In step S202, the detection module in the terminal device can also detect the compensated color temperature when each of the at least two flashes performs color temperature compensation on the current shooting environment at the maximum working brightness.

It should be noted that the compensated color temperature when each of the flashes performs color temperature compensation on the current shooting environment at the maximum working brightness refers to the color temperature of the ambient light after each of the flashes performs color temperature compensation on the current shooting environment at the maximum working brightness.

Exemplarily, FIG4 is a schematic diagram of a device for a color temperature compensation method according to an exemplary embodiment of the present disclosure. As shown in FIG4 , the terminal device may include a camera 21, three flashes 22 of different colors (which may be a red flash, a green flash, and a blue flash) and a color temperature sensor 23. The color temperature sensor 23 may obtain the color temperature of the ambient light of the current shooting environment by detecting the subject 24 under the irradiation of the ambient light 26. The color temperature sensor 23 may also detect the subject 24 under the irradiation of the ambient light 26 and the three flashes 22 of different colors to obtain the compensated color temperature when the three flashes 22 of different colors perform color temperature compensation on the current shooting environment.
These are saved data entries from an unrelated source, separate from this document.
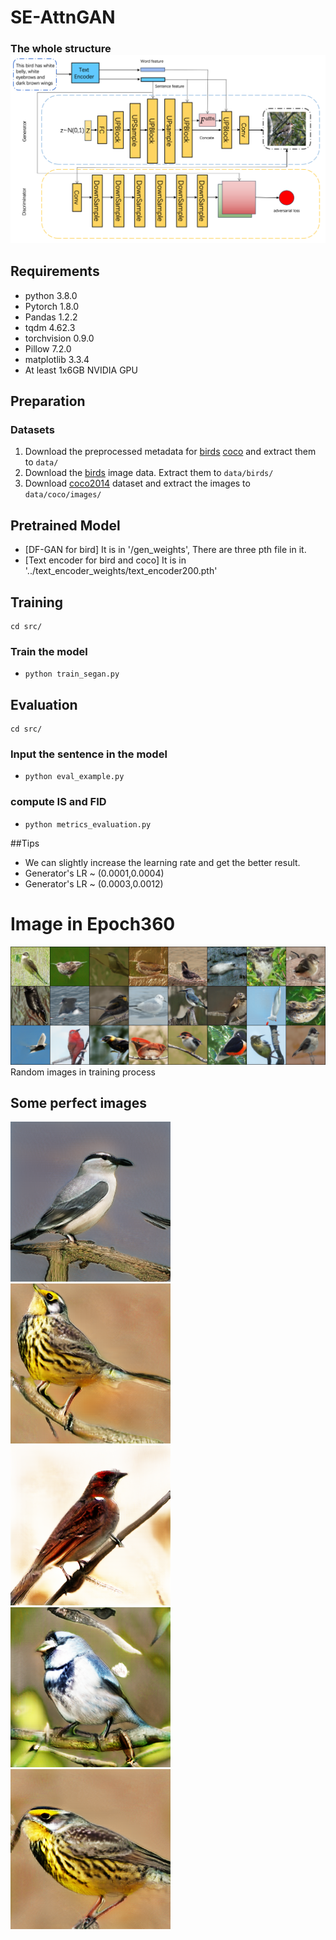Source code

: # SE-AttnGAN
### The whole structure![这是图片](./pic/method.png)
## Requirements
- python 3.8.0
- Pytorch 1.8.0
- Pandas 1.2.2
- tqdm 4.62.3
- torchvision 0.9.0
- Pillow 7.2.0
- matplotlib 3.3.4
- At least 1x6GB NVIDIA GPU

## Preparation
### Datasets
1. Download the preprocessed metadata for [birds](https://drive.google.com/file/d/1I6ybkR7L64K8hZOraEZDuHh0cCJw5OUj/view?usp=sharing) [coco](https://drive.google.com/file/d/15Fw-gErCEArOFykW3YTnLKpRcPgI_3AB/view?usp=sharing) and extract them to `data/`
2. Download the [birds](http://www.vision.caltech.edu/visipedia/CUB-200-2011.html) image data. Extract them to `data/birds/`
3. Download [coco2014](http://cocodataset.org/#download) dataset and extract the images to `data/coco/images/`

## Pretrained Model
- [DF-GAN for bird] It is in  '/gen_weights', There are three pth file in it.
- [Text encoder for bird and coco] It is in '../text_encoder_weights/text_encoder200.pth'

## Training
  ```
  cd src/
  ```
### Train the model
  -  `python train_segan.py`

## Evaluation
  ```
  cd src/
  ```
### Input the sentence in the model 
  -  `python eval_example.py`



  
### compute IS and FID
  -  `python metrics_evaluation.py`

##Tips
 - We can slightly increase the learning rate and get the better result. 
 - Generator's LR ~ (0.0001,0.0004)
 - Generator's LR ~ (0.0003,0.0012)



# Image in Epoch360
![这是图片](./pic/330.png)
Random images in training process

## Some perfect images
![这是图片](./pic/1.png)![这是图片](./pic/2.png)![这是图片](./pic/3.png)![这是图片](./pic/4.png)![这是图片](./pic/5.png)

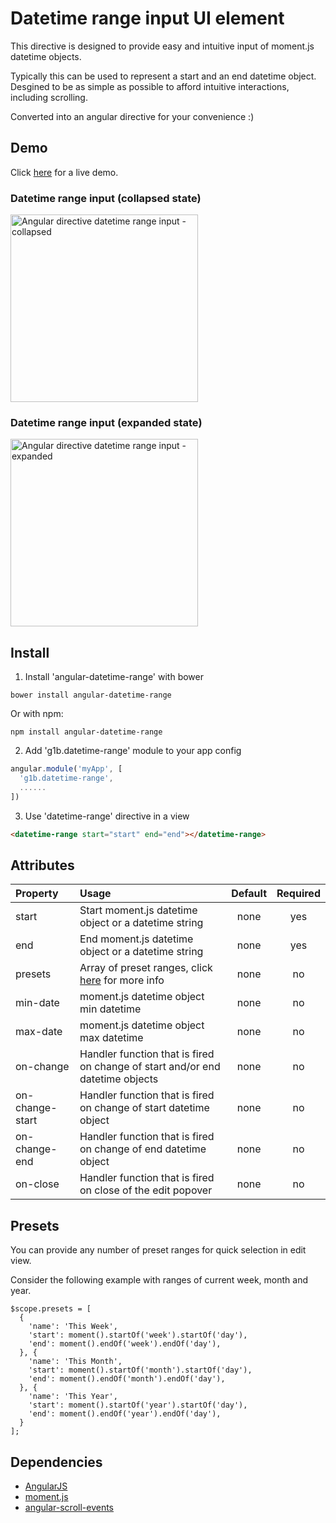 # Datetime range input UI element

This directive is designed to provide easy and intuitive input of moment.js datetime objects.

Typically this can be used to represent a start and an end datetime object.  
Desgined to be as simple as possible to afford intuitive interactions, including scrolling.

Converted into an angular directive for your convenience :)

## Demo
Click <a href="https://rawgit.com/g1eb/angular-datetime-range/master/" target="_blank">here</a> for a live demo.

### Datetime range input (collapsed state)
[<img src="https://raw.githubusercontent.com/g1eb/angular-datetime-range/master/images/start_datetime.png" alt="Angular directive datetime range input - collapsed" width="300px">](https://rawgit.com/g1eb/angular-datetime-range/master/)

### Datetime range input (expanded state)
[<img src="https://raw.githubusercontent.com/g1eb/angular-datetime-range/master/images/end_datetime.png" alt="Angular directive datetime range input - expanded" width="300px">](https://rawgit.com/g1eb/angular-datetime-range/master/)

## Install

1) Install 'angular-datetime-range' with bower

```
bower install angular-datetime-range
```

Or with npm:

```
npm install angular-datetime-range
```

2) Add 'g1b.datetime-range' module to your app config


```javascript
angular.module('myApp', [
  'g1b.datetime-range',
  ......
])
```

3) Use 'datetime-range' directive in a view

```html
<datetime-range start="start" end="end"></datetime-range>
```

## Attributes

|Property        | Usage           | Default  | Required |
|:------------- |:-------------|:-----:|:-----:|
| start | Start moment.js datetime object or a datetime string | none | yes |
| end | End moment.js datetime object or a datetime string | none | yes |
| presets | Array of preset ranges, click <a href="https://github.com/g1eb/angular-datetime-range#presets" target="_blank">here</a> for more info | none | no |
| min-date | moment.js datetime object min datetime | none | no |
| max-date | moment.js datetime object max datetime | none | no |
| on-change | Handler function that is fired on change of start and/or end datetime objects | none | no |
| on-change-start | Handler function that is fired on change of start datetime object | none | no |
| on-change-end | Handler function that is fired on change of end datetime object | none | no |
| on-close | Handler function that is fired on close of the edit popover | none | no |

## Presets

You can provide any number of preset ranges for quick selection in edit view.  

Consider the following example with ranges of current week, month and year.
```
$scope.presets = [
  {
    'name': 'This Week',
    'start': moment().startOf('week').startOf('day'),
    'end': moment().endOf('week').endOf('day'),
  }, {
    'name': 'This Month',
    'start': moment().startOf('month').startOf('day'),
    'end': moment().endOf('month').endOf('day'),
  }, {
    'name': 'This Year',
    'start': moment().startOf('year').startOf('day'),
    'end': moment().endOf('year').endOf('day'),
  }
];
```

## Dependencies

* [AngularJS](https://angularjs.org/)
* [moment.js](http://momentjs.com/)
* [angular-scroll-events](https://github.com/g1eb/angular-scroll-events)
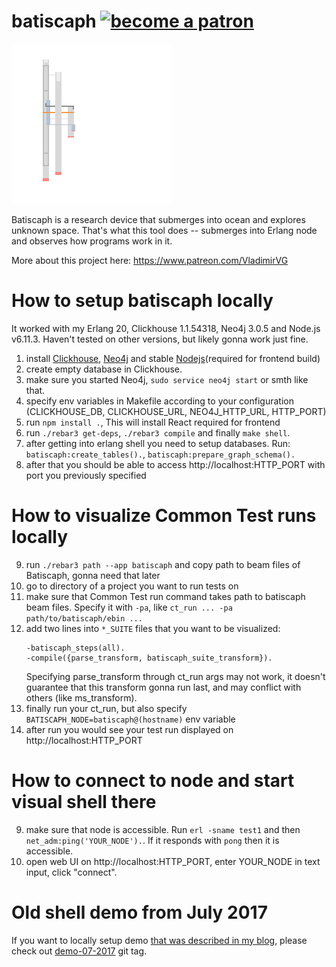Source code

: # batiscaph [![become a patron](https://c5.patreon.com/external/logo/become_a_patron_button.png)](https://www.patreon.com/VladimirVG)

![batiscaph display example](https://github.com/vladimir-vg/batiscaph/raw/demo-01-2018/open_port_and_change_owner.gif)

Batiscaph is a research device that submerges into ocean and explores unknown space.
That's what this tool does -- submerges into Erlang node and observes how programs work in it.

More about this project here: https://www.patreon.com/VladimirVG

# How to setup batiscaph locally

It worked with my Erlang 20, Clickhouse 1.1.54318, Neo4j 3.0.5 and Node.js v6.11.3.
Haven't tested on other versions, but likely gonna work just fine.

 1. install [Clickhouse](https://clickhouse.yandex/), [Neo4j](https://neo4j.com/) and stable [Nodejs](https://nodejs.org/en/)(required for frontend build)
 2. create empty database in Clickhouse.
 3. make sure you started Neo4j, `sudo service neo4j start` or smth like that.
 4. specify env variables in Makefile according to your configuration (CLICKHOUSE_DB, CLICKHOUSE_URL, NEO4J_HTTP_URL, HTTP_PORT)
 5. run `npm install .`, This will install React required for frontend
 6. run `./rebar3 get-deps`, `./rebar3 compile` and finally `make shell`.
 7. after getting into erlang shell you need to setup databases.
    Run: `batiscaph:create_tables().`, `batiscaph:prepare_graph_schema().`
 8. after that you should be able to access http://localhost:HTTP_PORT with port you previously specified

# How to visualize Common Test runs locally

 9. run `./rebar3 path --app batiscaph` and copy path to beam files of Batiscaph, gonna need that later
 10. go to directory of a project you want to run tests on
 11. make sure that Common Test run command takes path to batiscaph beam files.
     Specify it with `-pa`, like `ct_run ... -pa path/to/batiscaph/ebin ...`
 12. add two lines into `*_SUITE` files that you want to be visualized:
     ```
     -batiscaph_steps(all).
     -compile({parse_transform, batiscaph_suite_transform}).
     ```
     Specifying parse_transform through ct_run args may not work,
     it doesn't guarantee that this transform gonna run last,
     and may conflict with others (like ms_transform).
  13. finally run your ct_run, but also specify `BATISCAPH_NODE=batiscaph@(hostname)` env variable
  14. after run you would see your test run displayed on http://localhost:HTTP_PORT

# How to connect to node and start visual shell there

 9. make sure that node is accessible.
    Run `erl -sname test1` and then `net_adm:ping('YOUR_NODE').`.
    If it responds with `pong` then it is accessible.
 10. open web UI on http://localhost:HTTP_PORT, enter YOUR_NODE in text input, click "connect".

# Old shell demo from July 2017

If you want to locally setup demo [that was described in my blog](http://vladimir-vg.me/erlang-shell-visualization-demo/), please check out [demo-07-2017](https://github.com/vladimir-vg/batiscaph/tree/demo-07-2017) git tag.
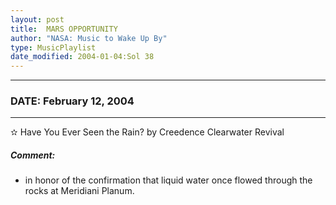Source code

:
 ```yaml
---
layout: post
title:  MARS OPPORTUNITY
author: "NASA: Music to Wake Up By"
type: MusicPlaylist
date_modified: 2004-01-04:Sol 38
---
```


----
### DATE: February 12, 2004
----
✫ Have You Ever Seen the Rain? by Creedence Clearwater Revival

##### Comment:
* in honor of the confirmation that liquid water once flowed through the rocks at Meridiani Planum.
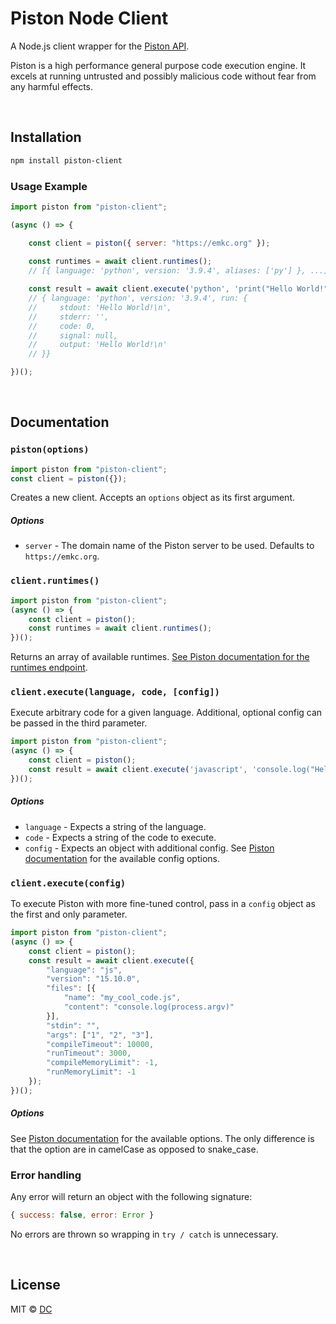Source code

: # Piston Node Client

A Node.js client wrapper for the [Piston API](https://github.com/engineer-man/piston). 

Piston is a high performance general purpose code execution engine. It excels at running untrusted and possibly malicious code without fear from any harmful effects.

<br>

## Installation

```bash 
npm install piston-client
```

### Usage Example

```js
import piston from "piston-client";

(async () => {

    const client = piston({ server: "https://emkc.org" });
    
    const runtimes = await client.runtimes();
    // [{ language: 'python', version: '3.9.4', aliases: ['py'] }, ...]

    const result = await client.execute('python', 'print("Hello World!")');
    // { language: 'python', version: '3.9.4', run: {
    //     stdout: 'Hello World!\n',
    //     stderr: '',
    //     code: 0,
    //     signal: null,
    //     output: 'Hello World!\n'
    // }}

})();
```

<br>

## Documentation

### `piston(options)`

```js
import piston from "piston-client";
const client = piston({});
```

Creates a new client. Accepts an `options` object as its first argument.

##### Options

- `server` - The domain name of the Piston server to be used. Defaults to `https://emkc.org`.

### `client.runtimes()`

```js
import piston from "piston-client";
(async () => {
    const client = piston();
    const runtimes = await client.runtimes();
})();
```

Returns an array of available runtimes. [See Piston documentation for the runtimes endpoint](https://github.com/engineer-man/piston#runtimes-endpoint).

### `client.execute(language, code, [config])`

Execute arbitrary code for a given language. Additional, optional config can be passed in the third parameter.

```js
import piston from "piston-client";
(async () => {
    const client = piston();
    const result = await client.execute('javascript', 'console.log("Hello world!")', { language: '3.9.4 '});
})();
```

##### Options

- `language` - Expects a string of the language.
- `code` - Expects a string of the code to execute.
- `config` - Expects an object with additional config. See [Piston documentation](https://github.com/engineer-man/piston#execute-endpoint) for the available config options.

### `client.execute(config)`

To execute Piston with more fine-tuned control, pass in a `config` object as the first and only parameter.

```js
import piston from "piston-client";
(async () => {
    const client = piston();
    const result = await client.execute({
        "language": "js",
        "version": "15.10.0",
        "files": [{
            "name": "my_cool_code.js",
            "content": "console.log(process.argv)"
        }],
        "stdin": "",
        "args": ["1", "2", "3"],
        "compileTimeout": 10000,
        "runTimeout": 3000,
        "compileMemoryLimit": -1,
        "runMemoryLimit": -1
    });
})();
```

##### Options

See [Piston documentation](https://github.com/engineer-man/piston#execute-endpoint) for the available options. The only difference is that the option are in camelCase as opposed to snake_case.

### Error handling

Any error will return an object with the following signature:

```js
{ success: false, error: Error }
```

No errors are thrown so wrapping in `try / catch` is unnecessary.

<br>

## License

MIT © [DC](https://github.com/dthree)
The process of the color temperature sensor 23 obtaining the compensated color temperature when the three flashes 22 of different colors perform color temperature compensation on the current shooting environment includes: starting the red flash to emit light at the maximum working brightness, and turning off the green flash and the blue flash. The color temperature sensor 23 detects the color temperature of the mixed light 25 (red light plus ambient light) reflected to the color temperature detector 23 by the subject 24 under the combined influence of the red flash and the ambient light 26. The color temperature of the mixed light 25 is the compensated color temperature when the red flash performs color temperature compensation on the current shooting environment. Similarly, the green flash and the blue flash are turned on respectively to obtain the compensated color temperature when the green flash and the blue flash perform color temperature compensation on the current shooting environment, thereby obtaining the compensated color temperature when the three flashes 22 of different colors perform color temperature compensation on the current shooting environment.

It is understandable that the mixed light 25 detected by the color temperature sensor 23 is the same as the mixed light 25 incident on the camera 21. Therefore, the color temperature detected by the color temperature sensor 23 is equivalent to the color temperature of the ambient light incident on the camera 21, that is, the color temperature of the ambient light after color temperature compensation of the current shooting environment of the terminal device.

In step S203, based on the compensated color temperature of each of the at least two flashes and the color temperature of the ambient light, a compensable color temperature range between the compensated color temperature of each flash and the color temperature of the ambient light can be obtained; based on multiple compensable color temperature ranges, the color temperature adjustment range that the terminal device can provide under the current shooting environment can be determined.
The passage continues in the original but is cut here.